La députée Susana Segovia, politicienne catalane, militante et porte-parole actuelle du parti de gauche Catalunya en Comú, l’a qualifié de “moment historique”.

“Aujourd’hui, nous appelons par leur nom la violation des droits de l’homme en Palestine.”

La résolution, déposée pour la première fois en mars, appelait le gouvernement autonome de Catalogne et le gouvernement central espagnol à utiliser tous leurs outils politiques et diplomatiques pour tenir Israël responsable de ses violations systématiques des droits contre les Palestiniens.

Il a également exigé que les droits de l’homme soient placés au cœur des accords bilatéraux et multilatéraux avec les institutions officielles israéliennes.

“Nous espérons que leur vote courageux inspirera d’autres parlements régionaux de l’État espagnol, ainsi que son parlement d’État, à se tenir également du bon côté de l’histoire”, a déclaré le mouvement palestinien Boycott, Désinvestissement et Sanctions (BDS) dans un communiqué. publié jeudi.

Le mouvement mondial BDS est une campagne de solidarité appelant à l’isolement d’Israël en réponse à ses crimes contre les Palestiniens, qui comprennent l’occupation illégale du territoire palestinien, le déni du droit à l’autodétermination, les expulsions forcées, les confiscations de terres et de biens, et les meurtres.
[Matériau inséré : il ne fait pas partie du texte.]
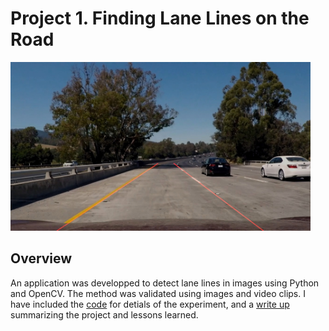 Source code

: # **Project 1. Finding Lane Lines on the Road** 

<img src="./test_images_output/challenge.jpg" width="480" alt="Combined Image" />

Overview
---

An application was developped to detect lane lines in images using Python and OpenCV. The method was validated using images and video clips. I have included the [code](P1.ipynb) for detials of the experiment, and a [write up](writeup.md) summarizing the project and lessons learned. 

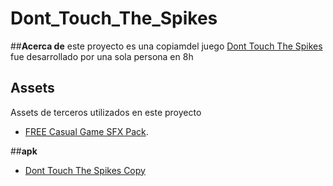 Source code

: # Dont_Touch_The_Spikes

##**Acerca de**
este proyecto es una copiamdel juego [Dont Touch The Spikes](https://drive.google.com/file/d/17NwyztyNBOy62RzYDixSa-2fa5Sk8_gG/view?usp=sharing)
fue desarrollado por una sola persona en 8h

## **Assets**
   Assets de terceros utilizados en este proyecto 
   - [FREE Casual Game SFX Pack](https://assetstore.unity.com/packages/audio/sound-fx/free-casual-game-sfx-pack-54116).
   
##**apk**
- [Dont Touch The Spikes Copy](https://drive.google.com/file/d/17NwyztyNBOy62RzYDixSa-2fa5Sk8_gG/view?usp=sharing)

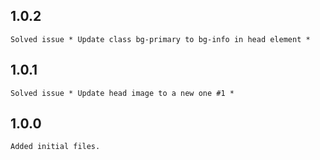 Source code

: ## 1.0.2
`Solved issue * Update class bg-primary to bg-info in head element *`

## 1.0.1
`Solved issue * Update head image to a new one #1 *`

## 1.0.0
`Added initial files.`
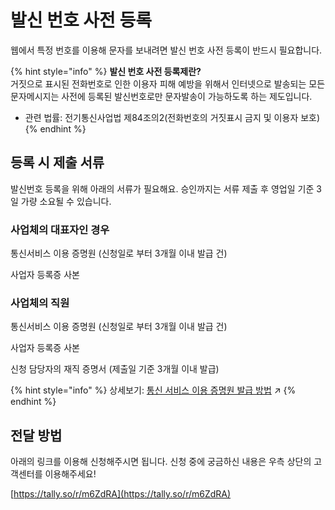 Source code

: # 발신 번호 사전 등록

웹에서 특정 번호를 이용해 문자를 보내려면 발신 번호 사전 등록이 반드시 필요합니다.&#x20;

{% hint style="info" %}
**발신 번호 사전 등록제란?**\
거짓으로 표시된 전화번호로 인한 이용자 피해 예방을 위해서 인터넷으로 발송되는 모든 문자메시지는 사전에 등록된 발신번호로만 문자발송이 가능하도록 하는 제도입니다.

* 관련 법률:  전기통신사업법 제84조의2(전화번호의 거짓표시 금지 및 이용자 보호)
{% endhint %}

## 등록 시 제출 서류

발신번호 등록을 위해 아래의 서류가 필요해요. 승인까지는 서류 제출 후 영업일 기준 3일 가량 소요될 수 있습니다.

### 사업체의 대표자인 경우

통신서비스 이용 증명원 (신청일로 부터 3개월 이내 발급 건)

사업자 등록증 사본

### 사업체의 직원

통신서비스 이용 증명원 (신청일로 부터 3개월 이내 발급 건)

사업자 등록증 사본

신청 담당자의 재직 증명서 (제출일 기준 3개월 이내 발급)

{% hint style="info" %}
상세보기: [통신 서비스 이용 증명원 발급 방법](certificate.md) ↗
{% endhint %}

## 전달 방법

아래의 링크를 이용해 신청해주시면 됩니다. 신청 중에 궁금하신 내용은 우측 상단의 고객센터를 이용해주세요!

[https://tally.so/r/m6ZdRA](https://tally.so/r/m6ZdRA)
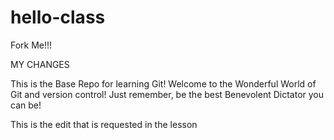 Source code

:# hello-class
Fork Me!!!

MY CHANGES

This is the Base Repo for learning Git! Welcome to the Wonderful World of Git and version control! Just remember, be the best Benevolent Dictator you can be!

This is the edit that is requested in the lesson 
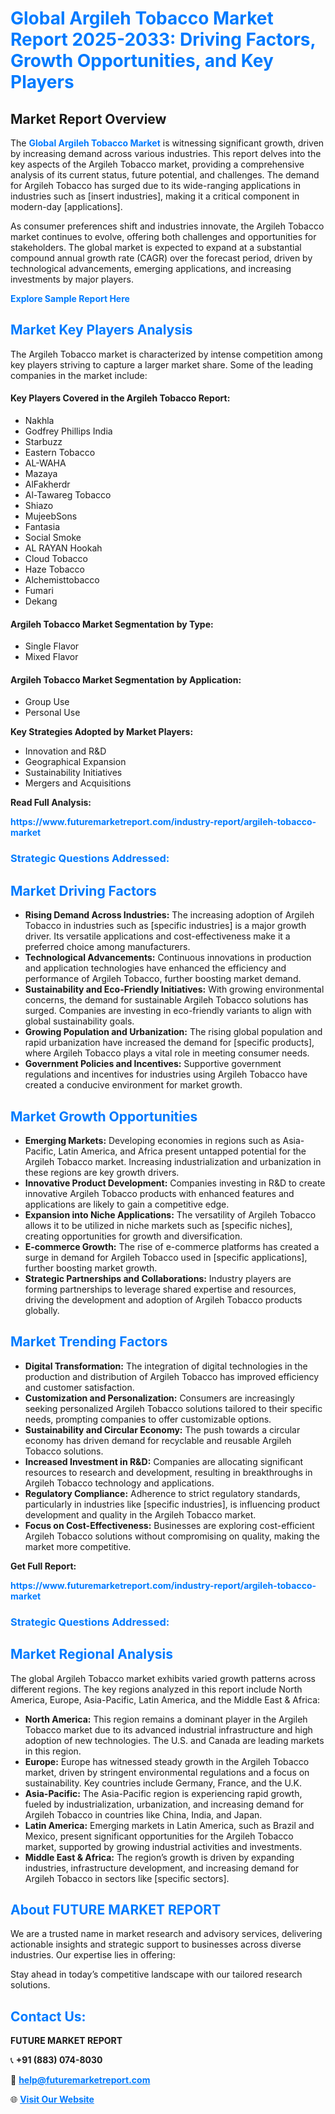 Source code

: <h1 style="color: #007BFF;">Global Argileh Tobacco Market Report 2025-2033: Driving Factors, Growth Opportunities, and Key Players</h1>

<section id="overview">
<h2>Market Report Overview</h2>
<p>The <a href="https://www.futuremarketreport.com/industry-report/argileh-tobacco-market" style="color: #007BFF; text-decoration: none;"><strong>Global Argileh Tobacco Market</strong></a> is witnessing significant growth, driven by increasing demand across various industries. This report delves into the key aspects of the Argileh Tobacco market, providing a comprehensive analysis of its current status, future potential, and challenges. The demand for Argileh Tobacco has surged due to its wide-ranging applications in industries such as [insert industries], making it a critical component in modern-day [applications].</p>
<p>As consumer preferences shift and industries innovate, the Argileh Tobacco market continues to evolve, offering both challenges and opportunities for stakeholders. The global market is expected to expand at a substantial compound annual growth rate (CAGR) over the forecast period, driven by technological advancements, emerging applications, and increasing investments by major players.</p>
</section>

<section id="overview">
<p><a href="https://www.futuremarketreport.com/request-sample/reportId=52019" style="color: #007BFF; text-decoration: none;"><strong>Explore Sample Report Here</strong></a></p>
</section>

<section id="key-players">
<h2 style="color: #007BFF;">Market Key Players Analysis</h2>
<p>The Argileh Tobacco market is characterized by intense competition among key players striving to capture a larger market share. Some of the leading companies in the market include:</p>
<h4>Key Players Covered in the Argileh Tobacco Report:</h4>
<ul><li>Nakhla</li><li>Godfrey Phillips India</li><li>Starbuzz</li><li>Eastern Tobacco</li><li>AL-WAHA</li><li>Mazaya</li><li>AlFakherdr</li><li>Al-Tawareg Tobacco</li><li>Shiazo</li><li>MujeebSons</li><li>Fantasia</li><li>Social Smoke</li><li>AL RAYAN Hookah</li><li>Cloud Tobacco</li><li>Haze Tobacco</li><li>Alchemisttobacco</li><li>Fumari</li><li>Dekang</li></ul>
<h4>Argileh Tobacco Market Segmentation by Type:</h4>
<ul><li>Single Flavor</li><li>Mixed Flavor</li></ul>

<h4>Argileh Tobacco Market Segmentation by Application:</h4>
<ul><li>Group Use</li><li>Personal Use</li></ul>
<p><strong>Key Strategies Adopted by Market Players:</strong></p>
<ul>
<li>Innovation and R&D</li>
<li>Geographical Expansion</li>
<li>Sustainability Initiatives</li>
<li>Mergers and Acquisitions</li>
</ul>
</section>

<section>
<p><strong>Read Full Analysis: </strong></p><a href="https://www.futuremarketreport.com/industry-report/argileh-tobacco-market" style="color: #007BFF; text-decoration: none;"><strong>https://www.futuremarketreport.com/industry-report/argileh-tobacco-market</strong></a>
<h3 style="color: #007BFF;">Strategic Questions Addressed:</h3>
</section>

<section id="driving-factors">
<h2 style="color: #007BFF;">Market Driving Factors</h2>
<ul>
<li><strong>Rising Demand Across Industries:</strong> The increasing adoption of Argileh Tobacco in industries such as [specific industries] is a major growth driver. Its versatile applications and cost-effectiveness make it a preferred choice among manufacturers.</li>
<li><strong>Technological Advancements:</strong> Continuous innovations in production and application technologies have enhanced the efficiency and performance of Argileh Tobacco, further boosting market demand.</li>
<li><strong>Sustainability and Eco-Friendly Initiatives:</strong> With growing environmental concerns, the demand for sustainable Argileh Tobacco solutions has surged. Companies are investing in eco-friendly variants to align with global sustainability goals.</li>
<li><strong>Growing Population and Urbanization:</strong> The rising global population and rapid urbanization have increased the demand for [specific products], where Argileh Tobacco plays a vital role in meeting consumer needs.</li>
<li><strong>Government Policies and Incentives:</strong> Supportive government regulations and incentives for industries using Argileh Tobacco have created a conducive environment for market growth.</li>
</ul>
</section>

<section id="growth-opportunities">
<h2 style="color: #007BFF;">Market Growth Opportunities</h2>
<ul>
<li><strong>Emerging Markets:</strong> Developing economies in regions such as Asia-Pacific, Latin America, and Africa present untapped potential for the Argileh Tobacco market. Increasing industrialization and urbanization in these regions are key growth drivers.</li>
<li><strong>Innovative Product Development:</strong> Companies investing in R&D to create innovative Argileh Tobacco products with enhanced features and applications are likely to gain a competitive edge.</li>
<li><strong>Expansion into Niche Applications:</strong> The versatility of Argileh Tobacco allows it to be utilized in niche markets such as [specific niches], creating opportunities for growth and diversification.</li>
<li><strong>E-commerce Growth:</strong> The rise of e-commerce platforms has created a surge in demand for Argileh Tobacco used in [specific applications], further boosting market growth.</li>
<li><strong>Strategic Partnerships and Collaborations:</strong> Industry players are forming partnerships to leverage shared expertise and resources, driving the development and adoption of Argileh Tobacco products globally.</li>
</ul>
</section>

<section id="trending-factors">
<h2 style="color: #007BFF;">Market Trending Factors</h2>
<ul>
<li><strong>Digital Transformation:</strong> The integration of digital technologies in the production and distribution of Argileh Tobacco has improved efficiency and customer satisfaction.</li>
<li><strong>Customization and Personalization:</strong> Consumers are increasingly seeking personalized Argileh Tobacco solutions tailored to their specific needs, prompting companies to offer customizable options.</li>
<li><strong>Sustainability and Circular Economy:</strong> The push towards a circular economy has driven demand for recyclable and reusable Argileh Tobacco solutions.</li>
<li><strong>Increased Investment in R&D:</strong> Companies are allocating significant resources to research and development, resulting in breakthroughs in Argileh Tobacco technology and applications.</li>
<li><strong>Regulatory Compliance:</strong> Adherence to strict regulatory standards, particularly in industries like [specific industries], is influencing product development and quality in the Argileh Tobacco market.</li>
<li><strong>Focus on Cost-Effectiveness:</strong> Businesses are exploring cost-efficient Argileh Tobacco solutions without compromising on quality, making the market more competitive.</li>
</ul>
</section>

<section>
<p><strong>Get Full Report: </strong></p><a href="https://www.futuremarketreport.com/industry-report/argileh-tobacco-market" style="color: #007BFF; text-decoration: none;"><strong>https://www.futuremarketreport.com/industry-report/argileh-tobacco-market</strong></a>
<h3 style="color: #007BFF;">Strategic Questions Addressed:</h3>
</section>


<section id="regional-analysis">
<h2 style="color: #007BFF;">Market Regional Analysis</h2>
<p>The global Argileh Tobacco market exhibits varied growth patterns across different regions. The key regions analyzed in this report include North America, Europe, Asia-Pacific, Latin America, and the Middle East & Africa:</p>
<ul>
<li><strong>North America:</strong> This region remains a dominant player in the Argileh Tobacco market due to its advanced industrial infrastructure and high adoption of new technologies. The U.S. and Canada are leading markets in this region.</li>
<li><strong>Europe:</strong> Europe has witnessed steady growth in the Argileh Tobacco market, driven by stringent environmental regulations and a focus on sustainability. Key countries include Germany, France, and the U.K.</li>
<li><strong>Asia-Pacific:</strong> The Asia-Pacific region is experiencing rapid growth, fueled by industrialization, urbanization, and increasing demand for Argileh Tobacco in countries like China, India, and Japan.</li>
<li><strong>Latin America:</strong> Emerging markets in Latin America, such as Brazil and Mexico, present significant opportunities for the Argileh Tobacco market, supported by growing industrial activities and investments.</li>
<li><strong>Middle East & Africa:</strong> The region’s growth is driven by expanding industries, infrastructure development, and increasing demand for Argileh Tobacco in sectors like [specific sectors].</li>
</ul>
</section>

<footer>
<h2 style="color: #007BFF;">About FUTURE MARKET REPORT</h2>
<p>We are a trusted name in market research and advisory services, delivering actionable insights and strategic support to businesses across diverse industries. Our expertise lies in offering:</p>

<p>Stay ahead in today’s competitive landscape with our tailored research solutions.</p>

<h2 style="color: #007BFF;">Contact Us:</h2>
<p><strong>FUTURE MARKET REPORT</strong></p>
<p>📞 <strong>+91 (883) 074-8030</strong></p>
<p>📧 <strong><a href="mailto:help@futuremarketreport.com" style="color: #007BFF;">help@futuremarketreport.com</a></strong></p>
<p>🌐 <strong><a href="https://www.futuremarketreport.com/" style="color: #007BFF;">Visit Our Website</a></strong></p>
</footer> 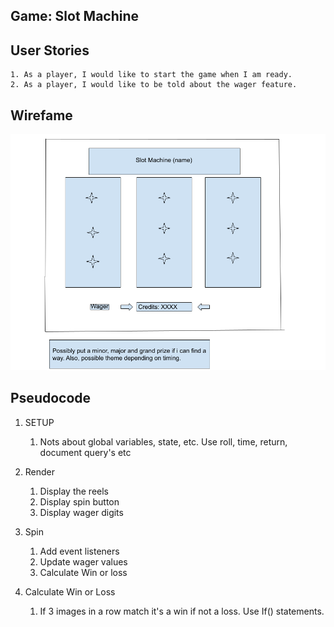 ## Game: Slot Machine

## User Stories
    1. As a player, I would like to start the game when I am ready.
    2. As a player, I would like to be told about the wager feature.

## Wirefame

![](./Assets/P1%20Slot%20Machine.png)

## Pseudocode

1. SETUP
    1. Nots about global variables, state, etc.
       Use roll, time, return, document query's etc


2. Render

    1. Display the reels
    2. Display spin button
    3. Display wager digits

3. Spin

    1. Add event listeners
    2. Update wager values
    3. Calculate Win or loss



4. Calculate Win or Loss

    1. If 3 images in a row match it's a win if not a loss.
    Use If() statements. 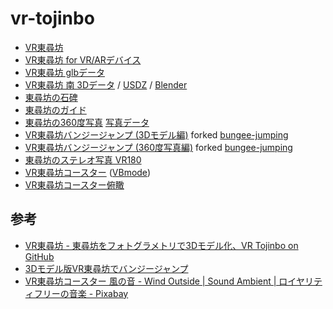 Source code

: # vr-tojinbo
 
- [VR東尋坊](https://code4fukui.github.io/vr-tojinbo/)
- [VR東尋坊 for VR/ARデバイス](https://code4fukui.github.io/vr-tojinbo/vr.html)
- [VR東尋坊 glbデータ](https://code4fukui.github.io/vr-tojinbo/tojinbo-base1.glb)
- [VR東尋坊 南 3Dデータ](https://code4fukui.github.io/vr-tojinbo/tojinbo-south.glb) / [USDZ](https://code4fukui.github.io/vr-tojinbo/tojinbo-south.usdz) / [Blender](https://code4fukui.github.io/vr-tojinbo/tojinbo-south.blender)
- [東尋坊の石碑](https://code4fukui.github.io/vr-tojinbo/tojinbo-stone.usdz)
- [東尋坊のガイド](https://code4fukui.github.io/vr-tojinbo/tojinbo-guide.usdz)
- [東尋坊の360度写真](https://code4fukui.github.io/vr-fukui/vr-view.html#img/vr-tojinbo.jpg) [写真データ](https://code4fukui.github.io/vr-fukui/img/vr-tojinbo.jpg)
- [VR東尋坊バンジージャンプ (3Dモデル編)](https://code4fukui.github.io/vr-tojinbo/bungee.html) forked [bungee-jumping](https://github.com/code4fukui/bungee-jumping/)
- [VR東尋坊バンジージャンプ (360度写真編)](https://code4fukui.github.io/vr-tojinbo/bungee360.html) forked [bungee-jumping](https://github.com/code4fukui/bungee-jumping/)
- [東尋坊のステレオ写真 VR180](https://code4fukui.github.io/vr-tojinbo/tojinbo.vr180.jpg)
- [VR東尋坊コースター](https://code4fukui.github.io/vr-tojinbo/tojinbocoaster.html) ([VBmode](https://code4fukui.github.io/vr-tojinbo/tojinbocoaster.html#vbmode))
- [VR東尋坊コースター俯瞰](https://code4fukui.github.io/vr-tojinbo/tojinbocoaster_fly.html)

## 参考

- [VR東尋坊 - 東尋坊をフォトグラメトリで3Dモデル化、VR Tojinbo on GitHub](https://fukuno.jig.jp/3623)
- [3Dモデル版VR東尋坊でバンジージャンプ](https://fukuno.jig.jp/3832)
- [VR東尋坊コースター 風の音 - Wind Outside | Sound Ambient | ロイヤリティフリーの音楽 - Pixabay](https://pixabay.com/ja/sound-effects/wind-outside-sound-ambient-141989/)

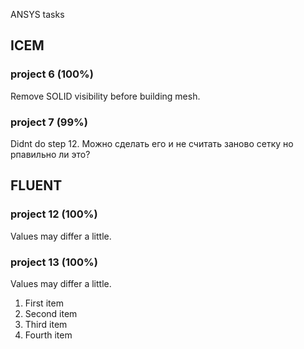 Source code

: ANSYS tasks

## ICEM
### project 6 (100%)
Remove SOLID visibility before building mesh.
### project 7 (99%)
Didnt do step 12. Можно сделать его и не считать заново сетку но рпавильно ли это?
## FLUENT
### project 12 (100%)
Values may differ a little.
### project 13 (100%)
Values may differ a little.

<ol>
  <li>First item</li>
  <li>Second item</li>
  <li>Third item</li>
  <li>Fourth item</li>
</ol>
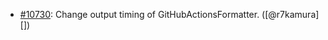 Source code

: * [#10730](https://github.com/rubocop/rubocop/pull/10730): Change output timing of GitHubActionsFormatter. ([@r7kamura][])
L’apartheid est un terme juridique défini par le droit international qui désigne une oppression systématique pratiquée par un groupe racial contre un autre. 

Dans son rapport, Amnesty a appelé le Conseil de sécurité de l’ONU à « imposer des sanctions ciblées (telles que les gels d’actifs) à l’égard des responsables israéliens les plus impliqués dans le crime d’apartheid ainsi qu’un embargo total sur les armes à destination d’Israël ».

Israël rejette catégoriquement cette accusation, qualifiant le rapport de 280 pages établi par Amnesty de « fallacieux, partial et antisémite ».

Malgré le nombre croissant de groupes de défense des droits de l’homme qui assimilent les politiques israéliennes à un apartheid, les États-Unis et les autres alliés européens d’Israël s’abstiennent de faire de telles déclarations.